Location
- Broadoak Road Ashton-Under-Lyne, Greater Manchester, OL6 8RF England 53°30′17″N 2°05′00″W﻿ / ﻿53.5047°N 2.0833°W

Information
- Type: Academy
- Motto: “Inspiring Greatness ”
- Department for Education URN: 135508 Tables
- Ofsted: Reports
- Head teacher: David Waugh
- Gender: Coeducational
- Age: 11 to 16
- Colours: Red, white and black
- Website: gaa.greatacademies.co.uk

= Great Academy Ashton =

Great Academy Ashton (formerly New Charter Academy) is a coeducational secondary school with academy status in Ashton-under-Lyne, Greater Manchester, England.

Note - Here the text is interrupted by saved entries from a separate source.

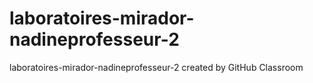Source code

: # laboratoires-mirador-nadineprofesseur-2
laboratoires-mirador-nadineprofesseur-2 created by GitHub Classroom
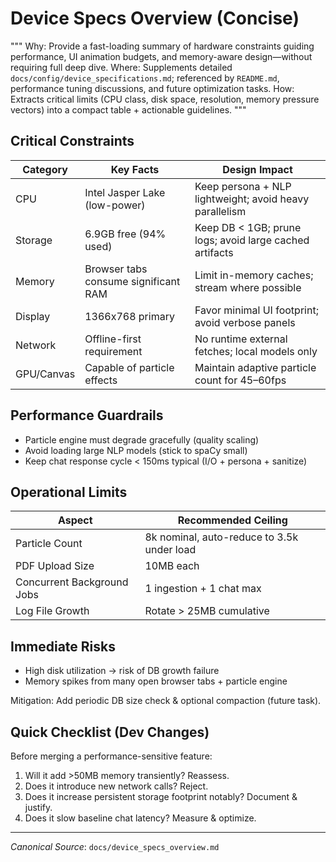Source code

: # Device Specs Overview (Concise)

"""
Why: Provide a fast-loading summary of hardware constraints guiding performance, UI animation budgets, and memory-aware design—without requiring full deep dive.
Where: Supplements detailed `docs/config/device_specifications.md`; referenced by `README.md`, performance tuning discussions, and future optimization tasks.
How: Extracts critical limits (CPU class, disk space, resolution, memory pressure vectors) into a compact table + actionable guidelines.
"""

## Critical Constraints
| Category | Key Facts | Design Impact |
|----------|----------|---------------|
| CPU | Intel Jasper Lake (low-power) | Keep persona + NLP lightweight; avoid heavy parallelism |
| Storage | 6.9GB free (94% used) | Keep DB < 1GB; prune logs; avoid large cached artifacts |
| Memory | Browser tabs consume significant RAM | Limit in-memory caches; stream where possible |
| Display | 1366x768 primary | Favor minimal UI footprint; avoid verbose panels |
| Network | Offline-first requirement | No runtime external fetches; local models only |
| GPU/Canvas | Capable of particle effects | Maintain adaptive particle count for 45–60fps |

## Performance Guardrails
- Particle engine must degrade gracefully (quality scaling)
- Avoid loading large NLP models (stick to spaCy small)
- Keep chat response cycle < 150ms typical (I/O + persona + sanitize)

## Operational Limits
| Aspect | Recommended Ceiling |
|--------|---------------------|
| Particle Count | 8k nominal, auto-reduce to 3.5k under load |
| PDF Upload Size | 10MB each |
| Concurrent Background Jobs | 1 ingestion + 1 chat max |
| Log File Growth | Rotate > 25MB cumulative |

## Immediate Risks
- High disk utilization → risk of DB growth failure
- Memory spikes from many open browser tabs + particle engine

Mitigation: Add periodic DB size check & optional compaction (future task).

## Quick Checklist (Dev Changes)
Before merging a performance-sensitive feature:
1. Will it add >50MB memory transiently? Reassess.
2. Does it introduce new network calls? Reject.
3. Does it increase persistent storage footprint notably? Document & justify.
4. Does it slow baseline chat latency? Measure & optimize.

---
*Canonical Source*: `docs/device_specs_overview.md`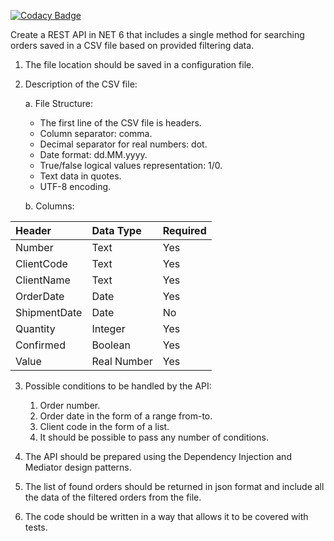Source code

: [![Codacy Badge](https://app.codacy.com/project/badge/Grade/9d62951e6c1140bd9b8f6e68b20d0a2f)](https://app.codacy.com/gh/LPiotr/SearchPurchaseOrder/dashboard?utm_source=gh&utm_medium=referral&utm_content=&utm_campaign=Badge_grade)



Create a REST API in NET 6 that includes a single method for searching orders saved in a CSV file based on provided filtering data.

1. The file location should be saved in a configuration file.
2. Description of the CSV file:
	
	a. File Structure:
    - The first line of the CSV file is headers.
	- Column separator: comma.
   	- Decimal separator for real numbers: dot.
	- Date format: dd.MM.yyyy.
	- True/false logical values representation: 1/0.
	- Text data in quotes.
	- UTF-8 encoding.
   
   b. Columns:

|Header | Data Type	| Required |
| :----------- | :----------------- | :------- |
|Number	| Text|	Yes |
|ClientCode	|Text|	Yes |
|ClientName	|Text	|Yes |
|OrderDate |	Date	| Yes |
|ShipmentDate |	Date	| No |
|Quantity |	Integer	 | Yes |
|Confirmed |	Boolean	|Yes |
|Value |	Real Number|	Yes |


3. Possible conditions to be handled by the API:

   1. Order number.
   2. Order date in the form of a range from-to.
   3. Client code in the form of a list.
   4. It should be possible to pass any number of conditions.

4. The API should be prepared using the Dependency Injection and Mediator design patterns.
5. The list of found orders should be returned in json format and include all the data of the filtered orders from the file.
6. The code should be written in a way that allows it to be covered with tests.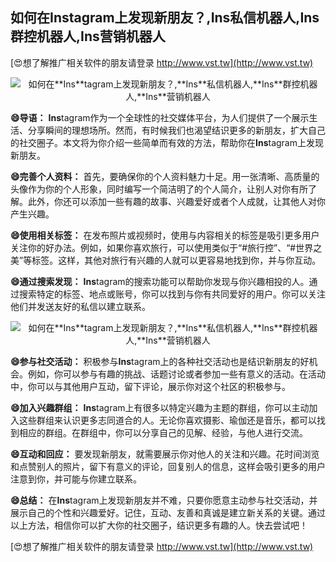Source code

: ## **如何在**Ins**tagram上发现新朋友？,**Ins**私信机器人,**Ins**群控机器人,**Ins**营销机器人**

[😍想了解推广相关软件的朋友请登录 http://www.vst.tw](http://www.vst.tw)

 <center><img src="https://vst.tw/MP4/tuiguang/png/8.png" alt="如何在**Ins**tagram上发现新朋友？,**Ins**私信机器人,**Ins**群控机器人,**Ins**营销机器人"></center>

**😄导语：**
**Ins**tagram作为一个全球性的社交媒体平台，为人们提供了一个展示生活、分享瞬间的理想场所。然而，有时候我们也渴望结识更多的新朋友，扩大自己的社交圈子。本文将为你介绍一些简单而有效的方法，帮助你在**Ins**tagram上发现新朋友。

**😄完善个人资料：**
首先，要确保你的个人资料魅力十足。用一张清晰、高质量的头像作为你的个人形象，同时编写一个简洁明了的个人简介，让别人对你有所了解。此外，你还可以添加一些有趣的故事、兴趣爱好或者个人成就，让其他人对你产生兴趣。

**😄使用相关标签：**
在发布照片或视频时，使用与内容相关的标签是吸引更多用户关注你的好办法。例如，如果你喜欢旅行，可以使用类似于“#旅行控”、“#世界之美”等标签。这样，其他对旅行有兴趣的人就可以更容易地找到你，并与你互动。

**😄通过搜索发现：**
**Ins**tagram的搜索功能可以帮助你发现与你兴趣相投的人。通过搜索特定的标签、地点或账号，你可以找到与你有共同爱好的用户。你可以关注他们并发送友好的私信以建立联系。

 <center><img src="https://vst.tw/MP4/tuiguang/png/0.png" alt="如何在**Ins**tagram上发现新朋友？,**Ins**私信机器人,**Ins**群控机器人,**Ins**营销机器人"></center>

**😄参与社交活动：**
积极参与**Ins**tagram上的各种社交活动也是结识新朋友的好机会。例如，你可以参与有趣的挑战、话题讨论或者参加一些有意义的活动。在活动中，你可以与其他用户互动，留下评论，展示你对这个社区的积极参与。

**😄加入兴趣群组：**
**Ins**tagram上有很多以特定兴趣为主题的群组，你可以主动加入这些群组来认识更多志同道合的人。无论你喜欢摄影、瑜伽还是音乐，都可以找到相应的群组。在群组中，你可以分享自己的见解、经验，与他人进行交流。

**😄互动和回应：**
要发现新朋友，就需要展示你对他人的关注和兴趣。花时间浏览和点赞别人的照片，留下有意义的评论，回复别人的信息，这样会吸引更多的用户注意到你，并可能与你建立联系。

**😄总结：**
在**Ins**tagram上发现新朋友并不难，只要你愿意主动参与社交活动，并展示自己的个性和兴趣爱好。记住，互动、友善和真诚是建立新关系的关键。通过以上方法，相信你可以扩大你的社交圈子，结识更多有趣的人。快去尝试吧！

[😍想了解推广相关软件的朋友请登录 http://www.vst.tw](http://www.vst.tw)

The school was formed on 1 September 2008 as a result of a merger between Hartshead Sports College and Stamford High School. New Charter Academy was originally split between the two former school sites, but moved to a new £40 million sole campus in September 2011, shared with Samuel Laycock School.

Great Academy Ashton is part of the Great Academies Education Trust which also includes Copley Academy and Silver Springs Primary Academy in Stalybridge, as well as Middleton Technology School.

Great Academy Ashton is sometimes informally known as GAA and used to be called New Charter Academy up until September 2017.

The school was placed in special measures in January 2017. The current headteacher, David Waugh, has been working at the school since January 2021.